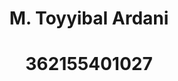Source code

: <p align="center"><a href="https://sit.poliwangi.ac.id/images/logo.svg" width="100" alt="Poliwangi"></a></p>

<h1 align="center">M. Toyyibal Ardani</h1>
<h1 align="center">362155401027</h1>

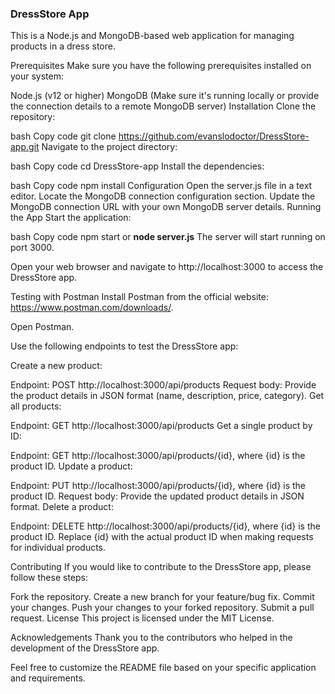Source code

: ### DressStore App
This is a Node.js and MongoDB-based web application for managing products in a dress store.

Prerequisites
Make sure you have the following prerequisites installed on your system:

Node.js (v12 or higher)
MongoDB (Make sure it's running locally or provide the connection details to a remote MongoDB server)
Installation
Clone the repository:

bash
Copy code
git clone https://github.com/evanslodoctor/DressStore-app.git
Navigate to the project directory:

bash
Copy code
cd DressStore-app
Install the dependencies:

bash
Copy code
npm install
Configuration
Open the server.js file in a text editor.
Locate the MongoDB connection configuration section.
Update the MongoDB connection URL with your own MongoDB server details.
Running the App
Start the application:

bash
Copy code
npm start or **node server.js**
The server will start running on port 3000.

Open your web browser and navigate to http://localhost:3000 to access the DressStore app.

Testing with Postman
Install Postman from the official website: https://www.postman.com/downloads/.

Open Postman.

Use the following endpoints to test the DressStore app:

Create a new product:

Endpoint: POST http://localhost:3000/api/products
Request body: Provide the product details in JSON format (name, description, price, category).
Get all products:

Endpoint: GET http://localhost:3000/api/products
Get a single product by ID:

Endpoint: GET http://localhost:3000/api/products/{id}, where {id} is the product ID.
Update a product:

Endpoint: PUT http://localhost:3000/api/products/{id}, where {id} is the product ID.
Request body: Provide the updated product details in JSON format.
Delete a product:

Endpoint: DELETE http://localhost:3000/api/products/{id}, where {id} is the product ID.
Replace {id} with the actual product ID when making requests for individual products.

Contributing
If you would like to contribute to the DressStore app, please follow these steps:

Fork the repository.
Create a new branch for your feature/bug fix.
Commit your changes.
Push your changes to your forked repository.
Submit a pull request.
License
This project is licensed under the MIT License.

Acknowledgements
Thank you to the contributors who helped in the development of the DressStore app.

Feel free to customize the README file based on your specific application and requirements.
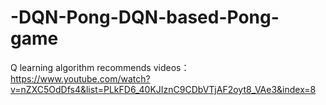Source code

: # -DQN-Pong-DQN-based-Pong-game
Q learning algorithm recommends videos：https://www.youtube.com/watch?v=nZXC5OdDfs4&list=PLkFD6_40KJIznC9CDbVTjAF2oyt8_VAe3&index=8
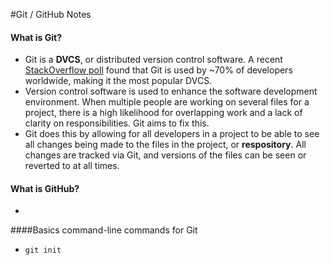 #Git / GitHub Notes

#### What is Git?

- Git is a **DVCS**, or distributed version control software. A recent [StackOverflow poll](https://insights.stackoverflow.com/survey/2018/) found that Git is used by ~70% of developers worldwide, making it the most popular DVCS. 
- Version control software is used to enhance the software development environment. When multiple people are working on several files for a project, there is a high likelihood for overlapping work and a lack of clarity on responsibilities. Git aims to fix this.
- Git does this by allowing for all developers in a project to be able to see all changes being made to the files in the project, or **respository**. All changes are tracked via Git, and versions of the files can be seen or reverted to at all times.



#### What is GitHub?

- 

####Basics command-line commands for Git

- `git init` 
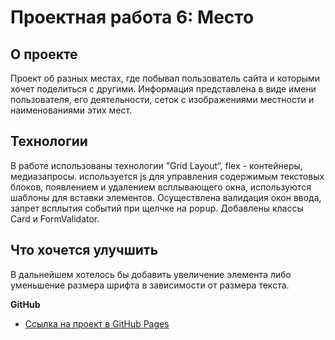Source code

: # Проектная работа 6: Место

## О проекте ##
Проект об разных местах, где побывал пользователь сайта и которыми хочет поделиться с другими.
Информация представлена в виде имени пользователя, его деятельности, сеток с изображениями местности и наименованиями этих мест.

## Технологии ##
В работе использованы технологии ”Grid Layout“, flex - контейнеры, медиазапросы. используется js для управления содержимым текстовых блоков, появлением и удалением всплывающего окна, используются шаблоны для вставки элементов. Осуществлена валидация окон ввода, запрет всплытия событий при щелчке на popup. Добавлены классы Card и FormValidator.

## Что хочется улучшить ##
В дальнейшем хотелось бы добавить увеличение элемента либо уменьшение размера шрифта в зависимости от размера текста.

**GitHub**
* [Ссылка на проект в GitHub Pages](https://nikolayt1.github.io/mesto/index.html)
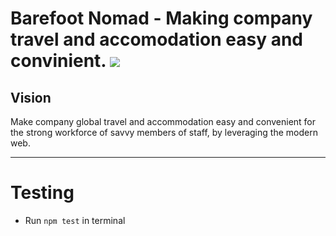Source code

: Barefoot Nomad - Making company travel and accomodation easy and convinient.
[![](https://img.shields.io/badge/reviewed%20by-Hound%20CI-bluevoilet)](https://houndci.com/repos)
=======

## Vision
Make company global travel and accommodation easy and convenient for the strong workforce of savvy members of staff, by leveraging the modern web.

---

# Testing

- Run `npm test` in terminal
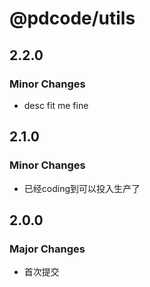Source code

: # @pdcode/utils

## 2.2.0

### Minor Changes

- desc fit me fine

## 2.1.0

### Minor Changes

- 已经coding到可以投入生产了

## 2.0.0

### Major Changes

- 首次提交
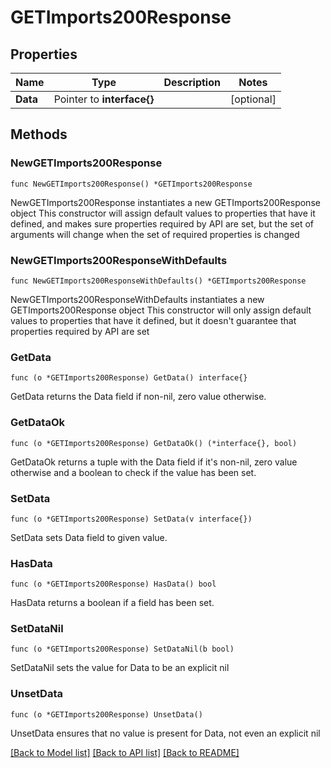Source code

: # GETImports200Response

## Properties

Name | Type | Description | Notes
------------ | ------------- | ------------- | -------------
**Data** | Pointer to **interface{}** |  | [optional] 

## Methods

### NewGETImports200Response

`func NewGETImports200Response() *GETImports200Response`

NewGETImports200Response instantiates a new GETImports200Response object
This constructor will assign default values to properties that have it defined,
and makes sure properties required by API are set, but the set of arguments
will change when the set of required properties is changed

### NewGETImports200ResponseWithDefaults

`func NewGETImports200ResponseWithDefaults() *GETImports200Response`

NewGETImports200ResponseWithDefaults instantiates a new GETImports200Response object
This constructor will only assign default values to properties that have it defined,
but it doesn't guarantee that properties required by API are set

### GetData

`func (o *GETImports200Response) GetData() interface{}`

GetData returns the Data field if non-nil, zero value otherwise.

### GetDataOk

`func (o *GETImports200Response) GetDataOk() (*interface{}, bool)`

GetDataOk returns a tuple with the Data field if it's non-nil, zero value otherwise
and a boolean to check if the value has been set.

### SetData

`func (o *GETImports200Response) SetData(v interface{})`

SetData sets Data field to given value.

### HasData

`func (o *GETImports200Response) HasData() bool`

HasData returns a boolean if a field has been set.

### SetDataNil

`func (o *GETImports200Response) SetDataNil(b bool)`

 SetDataNil sets the value for Data to be an explicit nil

### UnsetData
`func (o *GETImports200Response) UnsetData()`

UnsetData ensures that no value is present for Data, not even an explicit nil

[[Back to Model list]](../README.md#documentation-for-models) [[Back to API list]](../README.md#documentation-for-api-endpoints) [[Back to README]](../README.md)


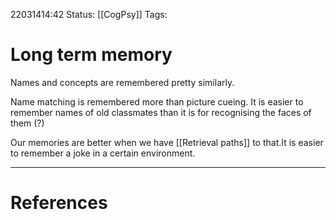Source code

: 22031414:42
Status:  [[CogPsy]] 
Tags: 

# Long term memory

Names and concepts are remembered pretty similarly. 

Name matching is remembered more than picture cueing. It is easier to remember names of old classmates than it is for recognising the faces of them (?)

Our memories are better when we have [[Retrieval paths]] to that.It is easier to remember a joke in a certain environment. 

---
# References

....................

▶ _Exercise aim_
Please return each line of the data above in which the word "following" occurs.

▶ _Result_
Make sure you have the following prerequisites installed on your system:
Use the following endpoints to test the DressStore app:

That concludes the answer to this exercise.